## Exercise
Exclude the pictures, then copy all remaining records exactly.
════════════════════
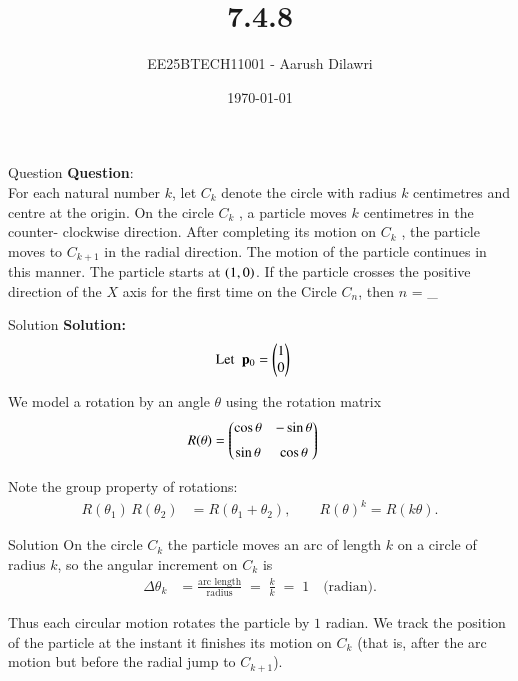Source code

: \documentclass{beamer}
\title{7.4.8}
\date{\today}
\author{EE25BTECH11001 - Aarush Dilawri}
\begin{document}
\frame{\titlepage}

\begin{frame}{Question}
\textbf{Question}:\\
For each natural number $k$, let $C_k$ denote the circle with radius $k$ centimetres and
centre at the origin. On the circle $C_k$ , a particle moves $k$ centimetres in the counter-
clockwise direction. After completing its motion on $C_k$ , the particle moves to $C_{k+1}$ in the radial direction. The motion of the particle continues in this manner. The particle
starts at $\left(1,0\right)$. If the particle crosses the positive direction of the $X$ axis for the first time on the Circle $C_n$, then $n$ = \_
\end{frame}

\begin{frame}{Solution}
\textbf{Solution:} \\
\begin{align}
    \text{Let }\; \mathbf{p}_0 &= \begin{pmatrix}1 \\ 0\end{pmatrix} 
\end{align}

We model a rotation by an angle $\theta$ using the rotation matrix
\begin{align}
    R(\theta) &= \begin{pmatrix}\cos\theta & -\sin\theta \\[6pt] \sin\theta & \cos\theta\end{pmatrix}
\end{align}

Note the group property of rotations:
\begin{align}
    R(\theta_1)\,R(\theta_2) &= R(\theta_1+\theta_2),
    \qquad R(\theta)^k = R(k\theta).
\end{align}
\end{frame}

\begin{frame}{Solution}
On the circle $C_k$ the particle moves an arc of length $k$ on a circle of radius $k$, 
so the angular increment on $C_k$ is
\begin{align}
    \Delta\theta_k &= \frac{\text{arc length}}{\text{radius}} \;=\; \frac{k}{k} \;=\; 1 \quad\text{(radian).}
\end{align}

Thus each circular motion rotates the particle by $1$ radian.  We track the position of the particle at the instant it finishes its motion on $C_k$ (that is, after the arc motion but before the radial jump to $C_{k+1}$).  
\end{frame}
\end{document}
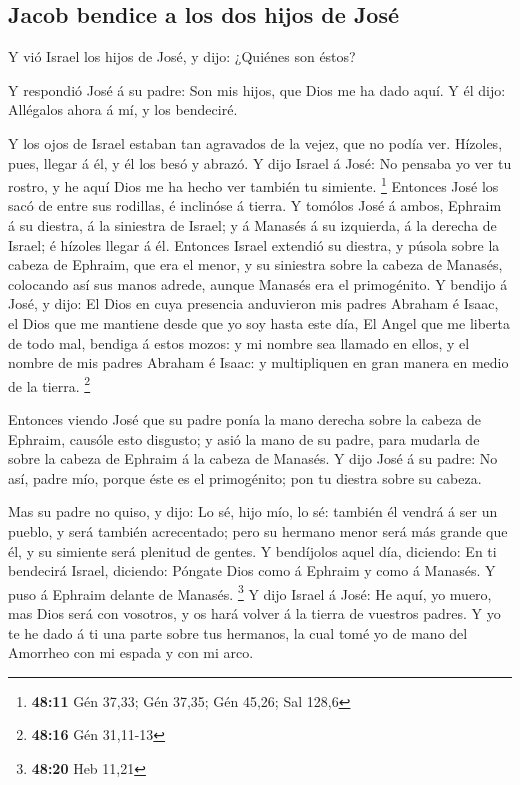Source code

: \hypertarget{jacob-bendice-a-los-dos-hijos-de-josuxe9}{%
\subsection{Jacob bendice a los dos hijos de
José}\label{jacob-bendice-a-los-dos-hijos-de-josuxe9}}

 Y vió Israel los hijos de José, y dijo: ¿Quiénes son
éstos?

 Y respondió José á su padre: Son mis hijos, que Dios me
ha dado aquí. Y él dijo: Allégalos ahora á mí, y los bendeciré.

 Y los ojos de Israel estaban tan agravados de la vejez,
que no podía ver. Hízoles, pues, llegar á él, y él los besó y abrazó.
 Y dijo Israel á José: No pensaba yo ver tu rostro, y he
aquí Dios me ha hecho ver también tu simiente. \footnote{\textbf{48:11}
  Gén 37,33; Gén 37,35; Gén 45,26; Sal 128,6}  Entonces
José los sacó de entre sus rodillas, é inclinóse á tierra.
 Y tomólos José á ambos, Ephraim á su diestra, á la
siniestra de Israel; y á Manasés á su izquierda, á la derecha de Israel;
é hízoles llegar á él.  Entonces Israel extendió su
diestra, y púsola sobre la cabeza de Ephraim, que era el menor, y su
siniestra sobre la cabeza de Manasés, colocando así sus manos adrede,
aunque Manasés era el primogénito.  Y bendijo á José, y
dijo: El Dios en cuya presencia anduvieron mis padres Abraham é Isaac,
el Dios que me mantiene desde que yo soy hasta este día, 
El Angel que me liberta de todo mal, bendiga á estos mozos: y mi nombre
sea llamado en ellos, y el nombre de mis padres Abraham é Isaac: y
multipliquen en gran manera en medio de la tierra. \footnote{\textbf{48:16}
  Gén 31,11-13}

 Entonces viendo José que su padre ponía la mano derecha
sobre la cabeza de Ephraim, causóle esto disgusto; y asió la mano de su
padre, para mudarla de sobre la cabeza de Ephraim á la cabeza de
Manasés.  Y dijo José á su padre: No así, padre mío,
porque éste es el primogénito; pon tu diestra sobre su cabeza.

 Mas su padre no quiso, y dijo: Lo sé, hijo mío, lo sé:
también él vendrá á ser un pueblo, y será también acrecentado; pero su
hermano menor será más grande que él, y su simiente será plenitud de
gentes.  Y bendíjolos aquel día, diciendo: En ti
bendecirá Israel, diciendo: Póngate Dios como á Ephraim y como á
Manasés. Y puso á Ephraim delante de Manasés. \footnote{\textbf{48:20}
  Heb 11,21}  Y dijo Israel á José: He aquí, yo muero,
mas Dios será con vosotros, y os hará volver á la tierra de vuestros
padres.  Y yo te he dado á ti una parte sobre tus
hermanos, la cual tomé yo de mano del Amorrheo con mi espada y con mi
arco.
════════════════════
## Answer to the exercise
Source code

: \documentclass{beamer}
\title{7.4.8}
\date{\today}
\author{EE25BTECH11001 - Aarush Dilawri}
\begin{document}
\frame{\titlepage}

\begin{frame}{Question}
\textbf{Question}:\\
For each natural number $k$, let $C_k$ denote the circle with radius $k$ centimetres and
centre at the origin. On the circle $C_k$ , a particle moves $k$ centimetres in the counter-
clockwise direction. After completing its motion on $C_k$ , the particle moves to $C_{k+1}$ in the radial direction. The motion of the particle continues in this manner. The particle
starts at $\left(1,0\right)$. If the particle crosses the positive direction of the $X$ axis for the first time on the Circle $C_n$, then $n$ = \_
\end{frame}

\begin{frame}{Solution}
\textbf{Solution:} \\
\begin{align}
    \text{Let }\; \mathbf{p}_0 &= \begin{pmatrix}1 \\ 0\end{pmatrix} 
\end{align}

We model a rotation by an angle $\theta$ using the rotation matrix
\begin{align}
    R(\theta) &= \begin{pmatrix}\cos\theta & -\sin\theta \\[6pt] \sin\theta & \cos\theta\end{pmatrix}
\end{align}

Note the group property of rotations:
\begin{align}
    R(\theta_1)\,R(\theta_2) &= R(\theta_1+\theta_2),
    \qquad R(\theta)^k = R(k\theta).
\end{align}
\end{frame}

\begin{frame}{Solution}
On the circle $C_k$ the particle moves an arc of length $k$ on a circle of radius $k$, 
so the angular increment on $C_k$ is
\begin{align}
    \Delta\theta_k &= \frac{\text{arc length}}{\text{radius}} \;=\; \frac{k}{k} \;=\; 1 \quad\text{(radian).}
\end{align}

Thus each circular motion rotates the particle by $1$ radian.  We track the position of the particle at the instant it finishes its motion on $C_k$ (that is, after the arc motion but before the radial jump to $C_{k+1}$).  
\end{frame}
\end{document}
Source code

: \hypertarget{jacob-bendice-a-los-dos-hijos-de-josuxe9}{%
\subsection{Jacob bendice a los dos hijos de
José}\label{jacob-bendice-a-los-dos-hijos-de-josuxe9}}

 Y vió Israel los hijos de José, y dijo: ¿Quiénes son
éstos?

 Y respondió José á su padre: Son mis hijos, que Dios me
ha dado aquí. Y él dijo: Allégalos ahora á mí, y los bendeciré.

 Y los ojos de Israel estaban tan agravados de la vejez,
que no podía ver. Hízoles, pues, llegar á él, y él los besó y abrazó.
 Y dijo Israel á José: No pensaba yo ver tu rostro, y he
aquí Dios me ha hecho ver también tu simiente. \footnote{\textbf{48:11}
  Gén 37,33; Gén 37,35; Gén 45,26; Sal 128,6}  Entonces
José los sacó de entre sus rodillas, é inclinóse á tierra.
 Y tomólos José á ambos, Ephraim á su diestra, á la
siniestra de Israel; y á Manasés á su izquierda, á la derecha de Israel;
é hízoles llegar á él.  Entonces Israel extendió su
diestra, y púsola sobre la cabeza de Ephraim, que era el menor, y su
siniestra sobre la cabeza de Manasés, colocando así sus manos adrede,
aunque Manasés era el primogénito.  Y bendijo á José, y
dijo: El Dios en cuya presencia anduvieron mis padres Abraham é Isaac,
el Dios que me mantiene desde que yo soy hasta este día, 
El Angel que me liberta de todo mal, bendiga á estos mozos: y mi nombre
sea llamado en ellos, y el nombre de mis padres Abraham é Isaac: y
multipliquen en gran manera en medio de la tierra. \footnote{\textbf{48:16}
  Gén 31,11-13}

 Entonces viendo José que su padre ponía la mano derecha
sobre la cabeza de Ephraim, causóle esto disgusto; y asió la mano de su
padre, para mudarla de sobre la cabeza de Ephraim á la cabeza de
Manasés.  Y dijo José á su padre: No así, padre mío,
porque éste es el primogénito; pon tu diestra sobre su cabeza.

 Mas su padre no quiso, y dijo: Lo sé, hijo mío, lo sé:
también él vendrá á ser un pueblo, y será también acrecentado; pero su
hermano menor será más grande que él, y su simiente será plenitud de
gentes.  Y bendíjolos aquel día, diciendo: En ti
bendecirá Israel, diciendo: Póngate Dios como á Ephraim y como á
Manasés. Y puso á Ephraim delante de Manasés. \footnote{\textbf{48:20}
  Heb 11,21}  Y dijo Israel á José: He aquí, yo muero,
mas Dios será con vosotros, y os hará volver á la tierra de vuestros
padres.  Y yo te he dado á ti una parte sobre tus
hermanos, la cual tomé yo de mano del Amorrheo con mi espada y con mi
arco.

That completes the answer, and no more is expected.